Records provided Start Marker
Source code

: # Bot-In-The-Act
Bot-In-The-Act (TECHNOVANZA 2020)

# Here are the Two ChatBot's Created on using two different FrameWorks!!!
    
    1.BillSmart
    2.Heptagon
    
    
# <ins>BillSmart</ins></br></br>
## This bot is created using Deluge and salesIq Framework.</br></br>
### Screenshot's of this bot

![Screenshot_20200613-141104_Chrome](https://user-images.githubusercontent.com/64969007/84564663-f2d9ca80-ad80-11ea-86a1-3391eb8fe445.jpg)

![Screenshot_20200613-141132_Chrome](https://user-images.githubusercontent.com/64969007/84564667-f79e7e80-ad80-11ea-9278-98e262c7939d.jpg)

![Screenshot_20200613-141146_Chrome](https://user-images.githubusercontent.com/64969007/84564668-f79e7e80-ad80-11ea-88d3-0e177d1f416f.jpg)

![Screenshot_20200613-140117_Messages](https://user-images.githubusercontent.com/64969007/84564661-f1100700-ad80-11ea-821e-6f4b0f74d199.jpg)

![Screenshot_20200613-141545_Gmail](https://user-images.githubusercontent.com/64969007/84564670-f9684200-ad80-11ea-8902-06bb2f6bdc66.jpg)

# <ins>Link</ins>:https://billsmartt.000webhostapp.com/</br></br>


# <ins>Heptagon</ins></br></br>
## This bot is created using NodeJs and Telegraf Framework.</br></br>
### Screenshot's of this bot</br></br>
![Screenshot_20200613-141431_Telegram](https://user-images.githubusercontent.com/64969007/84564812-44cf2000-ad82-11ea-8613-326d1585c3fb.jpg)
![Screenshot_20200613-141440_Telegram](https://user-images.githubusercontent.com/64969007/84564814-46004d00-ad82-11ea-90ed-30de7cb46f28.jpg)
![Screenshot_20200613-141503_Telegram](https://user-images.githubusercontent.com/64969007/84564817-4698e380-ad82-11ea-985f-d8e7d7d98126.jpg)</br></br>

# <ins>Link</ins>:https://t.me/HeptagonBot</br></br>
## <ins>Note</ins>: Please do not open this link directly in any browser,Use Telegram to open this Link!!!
Records provided End Marker
Records provided Start Marker
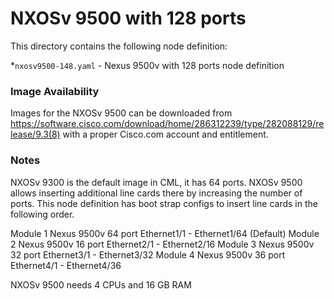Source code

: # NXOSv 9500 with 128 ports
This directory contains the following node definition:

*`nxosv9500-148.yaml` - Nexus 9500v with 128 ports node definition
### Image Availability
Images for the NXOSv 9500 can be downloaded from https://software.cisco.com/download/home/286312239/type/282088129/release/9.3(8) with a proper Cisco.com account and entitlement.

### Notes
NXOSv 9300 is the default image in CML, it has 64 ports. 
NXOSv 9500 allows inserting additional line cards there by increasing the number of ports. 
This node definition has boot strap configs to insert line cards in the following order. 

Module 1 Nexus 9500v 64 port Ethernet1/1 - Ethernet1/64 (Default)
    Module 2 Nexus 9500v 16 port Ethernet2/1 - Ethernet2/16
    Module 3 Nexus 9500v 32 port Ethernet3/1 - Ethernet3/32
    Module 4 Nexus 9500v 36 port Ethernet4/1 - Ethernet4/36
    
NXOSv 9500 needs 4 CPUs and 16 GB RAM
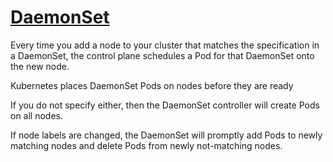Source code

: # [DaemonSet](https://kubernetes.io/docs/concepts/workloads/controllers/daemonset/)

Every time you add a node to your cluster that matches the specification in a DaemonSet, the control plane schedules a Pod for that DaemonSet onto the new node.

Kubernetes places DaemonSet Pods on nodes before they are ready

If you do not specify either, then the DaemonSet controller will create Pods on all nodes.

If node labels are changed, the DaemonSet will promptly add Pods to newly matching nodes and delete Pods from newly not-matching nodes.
Records provided End Marker
Records provided Start Marker
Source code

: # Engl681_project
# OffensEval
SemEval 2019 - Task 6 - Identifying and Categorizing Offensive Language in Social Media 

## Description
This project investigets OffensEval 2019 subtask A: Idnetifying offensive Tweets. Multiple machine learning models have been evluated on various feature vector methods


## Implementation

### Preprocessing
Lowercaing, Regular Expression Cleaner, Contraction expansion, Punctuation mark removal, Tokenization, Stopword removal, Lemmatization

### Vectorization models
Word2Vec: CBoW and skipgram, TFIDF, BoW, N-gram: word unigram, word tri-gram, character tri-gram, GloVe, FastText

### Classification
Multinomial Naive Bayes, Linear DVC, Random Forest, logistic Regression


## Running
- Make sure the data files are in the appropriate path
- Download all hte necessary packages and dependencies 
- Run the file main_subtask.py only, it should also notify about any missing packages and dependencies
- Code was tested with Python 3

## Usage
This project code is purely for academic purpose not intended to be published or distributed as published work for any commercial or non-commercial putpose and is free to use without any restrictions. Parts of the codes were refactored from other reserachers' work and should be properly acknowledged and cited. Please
Records provided End Marker
What is required:
Within these entries, output exactly the lines starting at the one with "NXOSv 9500 needs 4 CPUs and 16 GB RAM" and finishing at the one with "If node labels". Leave pictures out of the output.

Output:
NXOSv 9500 needs 4 CPUs and 16 GB RAM
Source code

: # [DaemonSet](https://kubernetes.io/docs/concepts/workloads/controllers/daemonset/)

Every time you add a node to your cluster that matches the specification in a DaemonSet, the control plane schedules a Pod for that DaemonSet onto the new node.

Kubernetes places DaemonSet Pods on nodes before they are ready

If you do not specify either, then the DaemonSet controller will create Pods on all nodes.

If node labels are changed, the DaemonSet will promptly add Pods to newly matching nodes and delete Pods from newly not-matching nodes.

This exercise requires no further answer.